RAW storm in a teacup? Dave Coffin interviewed
If anyone understands the ins and outs of RAW, it's Dave Coffin, he has reverse engineered the RAW formats of almost every digital camera on the market and provides his code (dcraw.c) freely for anyone to use. He recently posted a note on his web page pointing out that the encryption of metadata (in the current Nikon vs. Adobe situation) is nothing new and that it's fairly common for manufacturers to apply some kind of protection to their RAW formats. We decided to ask him some of the questions this information raises and also those which have been asked by our readers.
From Dave's page (talking about metdata encryption):
A note about metadata encryption
A firestorm of controversy recently erupted when Thomas Knoll of Adobe accused Nikon of encrypting the white balance data in the D2X and D2Hs cameras, thus preventing Adobe from fully supporting these cameras.
I cracked this encryption on April 15, and updated dcraw.c and parse.c on April 17. So "dcraw -w" now works correctly with all Nikon cameras.
This is not a new problem. Phase One, Sony, Foveon, and Canon all apply some form of encryption to their RAW files. Dcraw decodes them all -- you can easily find decryption code by searching for the ^ operator.
Compression is not encryption. Phase One and Sony do encryption only. Kodak does compression only. Canon, Nikon, and Foveon compress the image data and encrypt some of the metadata.
dpreview.com interview with Dave Coffin
We decided to try and get a bit more background to this and conducted a brief interview with Dave to discuss his work and the encryption / obfuscation of RAW data. It seems clear to us that while it's a concern that manufacturers are making it harder for the RAW decoders, this isn't something new and certainly (not at the moment at least) nothing that can't be cracked.

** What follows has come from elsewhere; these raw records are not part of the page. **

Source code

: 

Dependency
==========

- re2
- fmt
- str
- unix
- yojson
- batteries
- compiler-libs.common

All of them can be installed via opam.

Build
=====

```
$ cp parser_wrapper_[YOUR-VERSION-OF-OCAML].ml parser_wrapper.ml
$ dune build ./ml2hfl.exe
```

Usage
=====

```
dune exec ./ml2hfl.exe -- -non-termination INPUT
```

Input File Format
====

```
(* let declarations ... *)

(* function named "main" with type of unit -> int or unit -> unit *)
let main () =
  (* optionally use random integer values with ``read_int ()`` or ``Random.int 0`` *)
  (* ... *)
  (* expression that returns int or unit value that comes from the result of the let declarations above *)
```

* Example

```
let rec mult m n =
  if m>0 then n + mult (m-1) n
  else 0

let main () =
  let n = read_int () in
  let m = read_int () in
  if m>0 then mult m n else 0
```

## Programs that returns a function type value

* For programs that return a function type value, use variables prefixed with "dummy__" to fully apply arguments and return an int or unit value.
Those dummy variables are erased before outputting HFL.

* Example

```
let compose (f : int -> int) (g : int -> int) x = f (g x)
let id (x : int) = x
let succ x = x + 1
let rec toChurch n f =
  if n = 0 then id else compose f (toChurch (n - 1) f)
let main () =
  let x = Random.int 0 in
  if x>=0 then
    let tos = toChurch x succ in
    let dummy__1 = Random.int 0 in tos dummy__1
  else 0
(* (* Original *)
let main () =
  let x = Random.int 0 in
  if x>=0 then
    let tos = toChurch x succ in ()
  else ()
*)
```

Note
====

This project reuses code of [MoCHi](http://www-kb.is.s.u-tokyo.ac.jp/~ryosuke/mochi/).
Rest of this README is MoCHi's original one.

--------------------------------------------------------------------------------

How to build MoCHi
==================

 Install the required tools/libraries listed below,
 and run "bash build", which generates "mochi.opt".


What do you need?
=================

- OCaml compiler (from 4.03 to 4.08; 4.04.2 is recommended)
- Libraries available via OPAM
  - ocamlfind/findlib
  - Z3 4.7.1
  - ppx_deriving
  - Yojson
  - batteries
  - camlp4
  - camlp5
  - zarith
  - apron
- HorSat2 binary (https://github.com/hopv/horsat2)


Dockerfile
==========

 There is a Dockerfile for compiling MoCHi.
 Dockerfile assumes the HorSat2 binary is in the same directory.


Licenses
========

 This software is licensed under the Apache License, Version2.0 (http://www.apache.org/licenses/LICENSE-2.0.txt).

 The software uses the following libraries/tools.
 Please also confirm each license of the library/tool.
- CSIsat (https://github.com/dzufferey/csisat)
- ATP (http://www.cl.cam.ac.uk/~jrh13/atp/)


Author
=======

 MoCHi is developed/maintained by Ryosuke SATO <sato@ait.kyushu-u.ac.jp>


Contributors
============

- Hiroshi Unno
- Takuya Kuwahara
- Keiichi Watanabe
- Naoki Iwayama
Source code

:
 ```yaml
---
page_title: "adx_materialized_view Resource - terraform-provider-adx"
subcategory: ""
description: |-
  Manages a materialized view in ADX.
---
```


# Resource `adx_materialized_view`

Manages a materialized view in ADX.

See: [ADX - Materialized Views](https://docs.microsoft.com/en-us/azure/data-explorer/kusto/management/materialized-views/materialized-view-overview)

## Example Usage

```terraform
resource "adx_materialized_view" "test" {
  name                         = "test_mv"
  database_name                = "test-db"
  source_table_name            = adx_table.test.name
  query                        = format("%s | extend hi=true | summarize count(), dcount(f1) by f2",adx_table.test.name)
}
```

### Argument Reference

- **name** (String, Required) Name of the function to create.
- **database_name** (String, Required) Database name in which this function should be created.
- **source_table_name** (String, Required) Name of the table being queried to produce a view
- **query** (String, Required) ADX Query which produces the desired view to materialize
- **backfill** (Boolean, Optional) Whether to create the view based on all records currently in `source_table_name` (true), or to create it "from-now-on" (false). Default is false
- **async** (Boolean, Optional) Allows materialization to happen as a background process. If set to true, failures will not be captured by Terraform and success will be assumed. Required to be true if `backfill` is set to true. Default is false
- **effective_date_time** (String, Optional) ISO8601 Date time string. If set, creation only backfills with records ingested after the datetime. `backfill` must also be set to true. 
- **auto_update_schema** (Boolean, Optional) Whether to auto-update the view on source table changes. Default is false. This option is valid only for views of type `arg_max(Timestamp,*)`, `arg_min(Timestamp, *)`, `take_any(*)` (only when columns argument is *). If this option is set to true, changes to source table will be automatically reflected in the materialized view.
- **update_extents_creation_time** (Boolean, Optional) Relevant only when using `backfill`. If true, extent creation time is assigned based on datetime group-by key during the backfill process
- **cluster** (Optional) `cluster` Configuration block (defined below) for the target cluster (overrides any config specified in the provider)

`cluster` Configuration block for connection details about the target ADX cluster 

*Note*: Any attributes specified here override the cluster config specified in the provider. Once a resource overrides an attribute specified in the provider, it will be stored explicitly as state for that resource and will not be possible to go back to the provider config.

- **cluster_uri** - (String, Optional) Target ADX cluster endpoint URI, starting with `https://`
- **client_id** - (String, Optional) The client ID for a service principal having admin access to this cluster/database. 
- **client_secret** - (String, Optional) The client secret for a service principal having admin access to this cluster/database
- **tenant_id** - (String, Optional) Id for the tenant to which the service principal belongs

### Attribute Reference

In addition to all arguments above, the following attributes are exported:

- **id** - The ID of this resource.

1. Can you just give us a short history of dcraw and how it got started?
It started in February 1997, when I bought a Canon PowerShot 600. Decoding the RAW data was more difficult than I had expected, knowing nothing about filter arrays, colorspace conversion, etc. But in August 1997, I found a decent interpolation technique, and finally was able to create images comparable in quality to Canon's.
Word slowly spread, and people asked me to do other cameras, sending me sample images to decode. I added support for the PowerShot A5 in May 1999 and the PowerShot A50 and Pro70 in May 2000.
In late September 2001, after months of effort, I finally figured out the lossless compression algorithm used by the PowerShots Pro90, G1, G2, S30, S40, and EOS D30/D60 cameras.
I solved the Canon EOS-1D on Jan 28, 2002 and the Nikon compressed NEF format on March 24, 2002. Olympus ORF format is not compressed, so it's much easier to decode.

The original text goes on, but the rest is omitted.